Functions satisfying $f(a+b) =\frac{f(a)+f(b)}{f(a)*f(b)}$

Question

i was looking for a function that satisfies $f(a+b) =\frac{f(a)+f(b)}{f(a)*f(b)}$ for all $a,b \in \Bbb{N}$. I have never seen such a problem before and i would like some kind of help to get me started.

Answer 1

Asume that $f$ is defined on ${\mathbb N}_{\geq1}$, and let $f(1):=c$ for a $c\in\dot{\mathbb C}$ to be determined. From $$f(n+1)={1\over c}+{1\over f(n)}\qquad(n\geq1)$$ we compute $$\bigl(f(n)\bigr)_{1\leq n\leq 5}=\left(c,{2\over c},{2+c^2\over 2c},{2+3c^2\over c(2+c^2)},{2+5c^2+c^4\over c(2+3c^2)}\right)\ .\tag{1}$$ Now we should have $$f(4)=f(2+2)={2 f(2)\over \bigl(f(2)\bigr)^2}={2\over f(2)}=c\ .$$ Comparing this with the value of $f(4)$ in $(1)$ we obtain the equation $$c={2+3c^2\over c(2+c^2)}$$ with the solutions $\pm i$ and $\pm\sqrt{2}$. Starting anew with $$f(5)=f(2+3)=\ldots\ ,$$ and comparing with the $f(5)$ from the table $(1)$ leads again to $c=\pm\sqrt{2}$ and to four complex $c$-values $\ne\pm i$. It follows that necessarily $c\in\{\pm\sqrt{2}\}$. It is then easily checked that the function $f(n):=c$ for all $n\geq1$ satisfies the given functional equation.

Answer 2

It is not always clear whether $\mathbb N$ includes $0$ or not. If we ignore zero, then one way of working is to set $f(1)=x$ whence: $$f(2)=f(1+1)=\frac 2x$$ $$f(3)=f(2+1)=\frac {x^2+2}{2x}$$ $$f(4)=f(3+1)=\frac {3x^2+2}{x^3+2x}$$but also $$f(4)=f(2+2)=x$$

In fact we have $f(2a)=f(a+a)=\frac 2{f(a)}$ so that $f(a)f(2a)=2=f(2a)f(4a)$ so that always $f(4a)=f(a)$

Equating the expressions for $f(4)$ gives an equation which can be solved for possible values of $x$

Answer 3

Assuming $0\in \mathbb{N}$ we get $f(0)=\pm \sqrt 2$ as noted in comments.

1. Let $f(0)=\sqrt 2$

Then $f(1)=\frac{f(1)+f(0)}{f(1)\cdot f(0)}=\frac{f(1)+\sqrt 2}{\sqrt 2 \cdot f(1)}$ leads to the quadratic equation $\sqrt 2 \cdot [f(1)]^2-f(1)-\sqrt 2 =0$ wich has solutions $f(1)=\sqrt 2\;$ and $\;f(1)=-\frac{\sqrt 2}{2}.$

• $f(1)=\sqrt 2\;$ leads necessarily to $$\;f(a)=\sqrt 2\quad\text{for}\quad a\in \mathbb{N},$$ because the sequence defined as $a_1=\sqrt 2,\; a_{n+1}=\frac{a_n+\sqrt 2}{\sqrt 2\cdot a_n},\; n\in \mathbb{N}\;$ is constant.
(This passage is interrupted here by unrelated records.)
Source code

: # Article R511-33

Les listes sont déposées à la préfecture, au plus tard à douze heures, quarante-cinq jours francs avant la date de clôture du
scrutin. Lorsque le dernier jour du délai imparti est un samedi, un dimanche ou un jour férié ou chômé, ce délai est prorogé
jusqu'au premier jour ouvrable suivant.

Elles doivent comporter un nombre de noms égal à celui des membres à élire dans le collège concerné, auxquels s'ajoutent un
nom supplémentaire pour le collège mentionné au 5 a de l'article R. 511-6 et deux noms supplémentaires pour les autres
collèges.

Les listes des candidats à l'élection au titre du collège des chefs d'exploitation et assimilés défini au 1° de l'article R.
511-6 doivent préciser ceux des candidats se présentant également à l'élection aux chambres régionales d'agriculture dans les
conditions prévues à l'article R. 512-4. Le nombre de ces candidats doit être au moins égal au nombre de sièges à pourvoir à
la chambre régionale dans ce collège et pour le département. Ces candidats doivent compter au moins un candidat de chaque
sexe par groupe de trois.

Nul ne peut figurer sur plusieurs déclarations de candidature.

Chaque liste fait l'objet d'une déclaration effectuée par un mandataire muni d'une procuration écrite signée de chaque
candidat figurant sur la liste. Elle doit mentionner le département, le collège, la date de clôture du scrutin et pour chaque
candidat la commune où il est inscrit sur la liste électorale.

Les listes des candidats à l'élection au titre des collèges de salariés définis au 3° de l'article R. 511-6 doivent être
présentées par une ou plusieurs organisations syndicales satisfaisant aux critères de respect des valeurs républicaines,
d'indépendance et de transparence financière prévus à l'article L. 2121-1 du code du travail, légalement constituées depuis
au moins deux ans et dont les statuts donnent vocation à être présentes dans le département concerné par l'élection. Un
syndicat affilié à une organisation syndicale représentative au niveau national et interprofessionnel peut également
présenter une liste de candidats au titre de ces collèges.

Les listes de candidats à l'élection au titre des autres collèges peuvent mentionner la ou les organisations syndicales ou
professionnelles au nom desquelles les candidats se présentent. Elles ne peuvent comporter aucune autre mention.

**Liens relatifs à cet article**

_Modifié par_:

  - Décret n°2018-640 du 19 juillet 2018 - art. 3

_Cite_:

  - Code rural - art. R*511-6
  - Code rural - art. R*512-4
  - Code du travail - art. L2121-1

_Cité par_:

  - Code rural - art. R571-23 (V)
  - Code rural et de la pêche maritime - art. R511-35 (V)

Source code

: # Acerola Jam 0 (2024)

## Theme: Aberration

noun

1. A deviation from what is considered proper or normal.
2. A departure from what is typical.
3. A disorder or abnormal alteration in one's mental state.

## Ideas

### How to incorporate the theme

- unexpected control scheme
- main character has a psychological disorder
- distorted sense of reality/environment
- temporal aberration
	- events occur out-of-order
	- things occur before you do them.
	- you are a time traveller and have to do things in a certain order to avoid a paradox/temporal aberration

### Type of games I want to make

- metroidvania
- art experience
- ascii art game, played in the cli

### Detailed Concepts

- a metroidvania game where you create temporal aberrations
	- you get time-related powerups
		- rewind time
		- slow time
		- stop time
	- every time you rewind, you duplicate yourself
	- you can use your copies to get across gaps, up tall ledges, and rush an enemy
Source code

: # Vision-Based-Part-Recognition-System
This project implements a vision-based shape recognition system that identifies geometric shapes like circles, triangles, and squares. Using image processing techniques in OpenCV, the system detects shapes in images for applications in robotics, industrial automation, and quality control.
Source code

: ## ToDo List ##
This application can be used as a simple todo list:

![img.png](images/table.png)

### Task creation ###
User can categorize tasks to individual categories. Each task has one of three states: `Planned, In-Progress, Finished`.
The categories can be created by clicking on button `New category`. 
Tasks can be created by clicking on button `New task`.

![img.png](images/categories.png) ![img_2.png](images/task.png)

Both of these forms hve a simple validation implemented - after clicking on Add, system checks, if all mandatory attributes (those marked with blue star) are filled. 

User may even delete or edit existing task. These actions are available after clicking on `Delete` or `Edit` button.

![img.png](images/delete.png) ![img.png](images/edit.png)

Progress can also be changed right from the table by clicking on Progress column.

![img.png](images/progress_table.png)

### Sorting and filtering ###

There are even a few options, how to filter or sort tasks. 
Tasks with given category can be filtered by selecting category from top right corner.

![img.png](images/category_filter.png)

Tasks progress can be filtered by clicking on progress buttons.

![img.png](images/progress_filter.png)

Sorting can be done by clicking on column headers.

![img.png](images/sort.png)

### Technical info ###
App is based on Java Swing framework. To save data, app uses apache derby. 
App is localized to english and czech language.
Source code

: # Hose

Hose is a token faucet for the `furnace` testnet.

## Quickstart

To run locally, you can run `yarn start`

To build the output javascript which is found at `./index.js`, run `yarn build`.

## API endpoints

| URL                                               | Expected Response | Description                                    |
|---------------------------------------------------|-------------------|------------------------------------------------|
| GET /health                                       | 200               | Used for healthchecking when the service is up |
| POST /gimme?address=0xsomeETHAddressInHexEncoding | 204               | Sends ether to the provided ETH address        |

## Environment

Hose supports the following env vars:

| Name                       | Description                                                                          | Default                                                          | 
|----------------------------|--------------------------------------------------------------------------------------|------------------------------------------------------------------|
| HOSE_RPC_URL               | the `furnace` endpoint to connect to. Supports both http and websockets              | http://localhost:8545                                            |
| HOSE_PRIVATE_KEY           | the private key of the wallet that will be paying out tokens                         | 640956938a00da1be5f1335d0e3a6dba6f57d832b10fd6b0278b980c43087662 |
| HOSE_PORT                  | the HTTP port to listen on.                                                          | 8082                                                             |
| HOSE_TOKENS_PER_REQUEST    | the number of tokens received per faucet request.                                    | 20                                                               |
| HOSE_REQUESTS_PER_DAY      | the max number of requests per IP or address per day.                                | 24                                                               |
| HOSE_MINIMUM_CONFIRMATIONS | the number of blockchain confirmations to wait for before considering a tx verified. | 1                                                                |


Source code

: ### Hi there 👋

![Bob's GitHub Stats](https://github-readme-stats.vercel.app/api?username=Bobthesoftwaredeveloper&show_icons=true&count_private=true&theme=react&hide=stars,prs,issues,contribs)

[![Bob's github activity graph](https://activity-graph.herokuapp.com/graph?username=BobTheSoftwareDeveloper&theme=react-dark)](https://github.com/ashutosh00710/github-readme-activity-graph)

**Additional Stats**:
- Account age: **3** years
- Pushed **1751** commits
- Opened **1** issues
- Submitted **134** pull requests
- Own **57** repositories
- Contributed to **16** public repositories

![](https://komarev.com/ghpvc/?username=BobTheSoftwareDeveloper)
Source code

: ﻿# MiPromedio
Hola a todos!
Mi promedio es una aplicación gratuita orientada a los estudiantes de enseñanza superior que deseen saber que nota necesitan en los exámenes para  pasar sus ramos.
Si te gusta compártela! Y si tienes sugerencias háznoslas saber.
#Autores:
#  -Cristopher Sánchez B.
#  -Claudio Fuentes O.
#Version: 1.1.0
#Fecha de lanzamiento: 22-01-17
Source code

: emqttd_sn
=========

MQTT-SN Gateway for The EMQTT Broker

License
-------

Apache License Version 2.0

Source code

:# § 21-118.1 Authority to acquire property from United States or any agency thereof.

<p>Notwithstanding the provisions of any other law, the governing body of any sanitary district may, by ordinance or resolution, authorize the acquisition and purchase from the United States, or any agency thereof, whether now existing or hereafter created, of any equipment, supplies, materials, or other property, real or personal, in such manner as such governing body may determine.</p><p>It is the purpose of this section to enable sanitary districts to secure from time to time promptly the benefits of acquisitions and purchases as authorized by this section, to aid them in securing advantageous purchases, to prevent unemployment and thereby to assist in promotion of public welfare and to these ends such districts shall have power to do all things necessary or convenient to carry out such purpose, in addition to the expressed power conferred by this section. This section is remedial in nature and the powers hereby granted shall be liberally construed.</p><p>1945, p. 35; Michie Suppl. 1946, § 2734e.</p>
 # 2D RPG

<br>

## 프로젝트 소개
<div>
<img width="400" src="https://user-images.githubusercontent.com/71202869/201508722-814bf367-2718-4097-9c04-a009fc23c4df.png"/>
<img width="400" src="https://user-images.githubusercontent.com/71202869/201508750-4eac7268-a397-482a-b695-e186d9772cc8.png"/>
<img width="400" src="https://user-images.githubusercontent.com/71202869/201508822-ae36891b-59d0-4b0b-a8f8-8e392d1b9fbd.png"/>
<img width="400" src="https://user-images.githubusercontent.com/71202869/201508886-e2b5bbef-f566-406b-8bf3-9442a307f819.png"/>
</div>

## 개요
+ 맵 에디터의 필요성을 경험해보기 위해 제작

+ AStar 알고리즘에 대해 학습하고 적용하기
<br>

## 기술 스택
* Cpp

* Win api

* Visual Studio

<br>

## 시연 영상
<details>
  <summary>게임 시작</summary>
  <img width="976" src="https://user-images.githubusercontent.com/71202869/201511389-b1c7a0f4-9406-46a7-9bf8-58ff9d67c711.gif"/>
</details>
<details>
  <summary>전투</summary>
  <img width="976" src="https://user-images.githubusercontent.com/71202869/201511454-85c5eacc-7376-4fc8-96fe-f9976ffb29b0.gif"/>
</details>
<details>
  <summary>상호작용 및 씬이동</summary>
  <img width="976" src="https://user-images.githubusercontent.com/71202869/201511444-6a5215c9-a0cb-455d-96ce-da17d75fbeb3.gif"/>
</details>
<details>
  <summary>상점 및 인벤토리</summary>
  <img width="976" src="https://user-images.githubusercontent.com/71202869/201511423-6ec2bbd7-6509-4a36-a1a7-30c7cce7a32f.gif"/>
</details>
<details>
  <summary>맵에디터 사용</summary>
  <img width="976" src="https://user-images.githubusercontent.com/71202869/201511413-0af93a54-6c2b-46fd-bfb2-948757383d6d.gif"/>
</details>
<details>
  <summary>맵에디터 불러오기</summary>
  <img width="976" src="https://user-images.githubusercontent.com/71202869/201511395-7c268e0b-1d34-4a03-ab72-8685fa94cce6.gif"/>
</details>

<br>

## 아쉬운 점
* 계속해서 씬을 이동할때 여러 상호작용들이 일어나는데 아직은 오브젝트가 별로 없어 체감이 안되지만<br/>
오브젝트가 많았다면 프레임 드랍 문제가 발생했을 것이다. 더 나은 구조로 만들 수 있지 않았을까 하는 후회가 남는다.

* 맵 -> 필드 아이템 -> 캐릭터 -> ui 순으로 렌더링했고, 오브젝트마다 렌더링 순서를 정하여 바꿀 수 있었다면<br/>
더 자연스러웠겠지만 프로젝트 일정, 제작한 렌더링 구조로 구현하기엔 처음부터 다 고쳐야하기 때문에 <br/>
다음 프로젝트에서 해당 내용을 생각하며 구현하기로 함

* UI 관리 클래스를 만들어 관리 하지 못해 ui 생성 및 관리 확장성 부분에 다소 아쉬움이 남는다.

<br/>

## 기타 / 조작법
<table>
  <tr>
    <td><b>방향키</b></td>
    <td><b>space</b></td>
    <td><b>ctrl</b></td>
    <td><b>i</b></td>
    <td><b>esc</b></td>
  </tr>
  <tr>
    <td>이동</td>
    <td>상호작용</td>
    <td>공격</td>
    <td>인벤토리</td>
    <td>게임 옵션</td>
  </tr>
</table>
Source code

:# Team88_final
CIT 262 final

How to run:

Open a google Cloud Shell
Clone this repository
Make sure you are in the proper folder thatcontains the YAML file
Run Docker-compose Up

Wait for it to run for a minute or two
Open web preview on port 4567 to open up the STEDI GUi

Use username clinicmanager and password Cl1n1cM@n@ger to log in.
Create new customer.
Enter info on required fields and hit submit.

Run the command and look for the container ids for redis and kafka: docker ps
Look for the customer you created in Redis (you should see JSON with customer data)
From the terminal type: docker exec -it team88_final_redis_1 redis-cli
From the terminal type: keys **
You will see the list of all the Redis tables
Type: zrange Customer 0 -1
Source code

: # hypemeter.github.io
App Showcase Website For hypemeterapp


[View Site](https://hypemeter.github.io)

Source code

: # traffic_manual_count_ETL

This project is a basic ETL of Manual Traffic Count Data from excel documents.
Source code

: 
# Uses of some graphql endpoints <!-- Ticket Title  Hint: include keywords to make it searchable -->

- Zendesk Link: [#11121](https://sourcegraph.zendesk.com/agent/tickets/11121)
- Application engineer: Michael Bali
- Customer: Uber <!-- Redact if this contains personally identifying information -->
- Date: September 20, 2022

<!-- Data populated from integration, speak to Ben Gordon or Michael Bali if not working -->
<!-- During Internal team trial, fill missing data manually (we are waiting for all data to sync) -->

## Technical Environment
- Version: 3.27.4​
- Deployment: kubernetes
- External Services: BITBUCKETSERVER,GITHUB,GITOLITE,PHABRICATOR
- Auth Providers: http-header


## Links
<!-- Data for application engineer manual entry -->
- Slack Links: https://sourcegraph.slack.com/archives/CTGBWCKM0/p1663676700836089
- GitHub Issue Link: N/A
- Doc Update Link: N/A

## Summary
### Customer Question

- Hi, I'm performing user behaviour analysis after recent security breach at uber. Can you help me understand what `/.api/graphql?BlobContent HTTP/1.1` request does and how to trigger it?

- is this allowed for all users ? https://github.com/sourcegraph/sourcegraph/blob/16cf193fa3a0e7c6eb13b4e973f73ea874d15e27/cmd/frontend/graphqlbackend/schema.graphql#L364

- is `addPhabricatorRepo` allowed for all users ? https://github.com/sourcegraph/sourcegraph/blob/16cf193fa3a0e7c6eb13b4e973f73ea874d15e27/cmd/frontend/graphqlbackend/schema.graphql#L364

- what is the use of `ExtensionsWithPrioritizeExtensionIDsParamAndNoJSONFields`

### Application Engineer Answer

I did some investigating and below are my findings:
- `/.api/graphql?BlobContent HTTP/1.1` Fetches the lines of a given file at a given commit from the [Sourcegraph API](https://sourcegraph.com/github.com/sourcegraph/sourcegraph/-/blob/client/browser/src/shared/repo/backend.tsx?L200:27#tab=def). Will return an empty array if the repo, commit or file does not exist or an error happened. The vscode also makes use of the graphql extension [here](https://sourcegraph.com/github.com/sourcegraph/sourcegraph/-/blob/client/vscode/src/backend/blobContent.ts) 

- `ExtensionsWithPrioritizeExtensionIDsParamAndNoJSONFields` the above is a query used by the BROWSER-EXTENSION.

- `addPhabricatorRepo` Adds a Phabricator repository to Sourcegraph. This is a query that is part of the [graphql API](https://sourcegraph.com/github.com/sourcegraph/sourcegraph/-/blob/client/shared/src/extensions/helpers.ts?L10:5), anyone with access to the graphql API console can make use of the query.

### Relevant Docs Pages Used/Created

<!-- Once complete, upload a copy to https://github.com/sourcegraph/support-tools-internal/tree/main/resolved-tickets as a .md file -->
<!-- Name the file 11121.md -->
• Consider $f(1)=-\frac{\sqrt 2}{2}.$ We get $$f(2)=\frac{2}{f(1)}=-2\sqrt2,\quad f(3)=\frac{f(2)+f(1)}{f(2)f(1)}=-\frac{5\sqrt 2}{4},$$ but then we would obtain two different values of $f(4):$ $$f(4)=\frac{2}{f(2)}=-\frac{\sqrt2}{2}\quad \text{or}\quad f(4)=\frac{f(3)+f(1)}{f(3)f(1)}=-\frac{7\sqrt2}{5}$$

Therefore $f(1)=\sqrt2$ and the function is constant.

2. Let $f(0)=-\sqrt 2$

   Similarly to the above, $f(1)$ can take two values.

   • $f(1)=-\sqrt2$ determines a constant solution $f(n)=-\sqrt2,$
   • the other is $f(1)=\frac{\sqrt2}{2}$ and leads to a disambiguation.

Conclusion

The only solutions defined in $0$ are the constant functions $f(n)=\sqrt2\;$ and $g(n)=-\sqrt 2, n=0,1,\;\dots$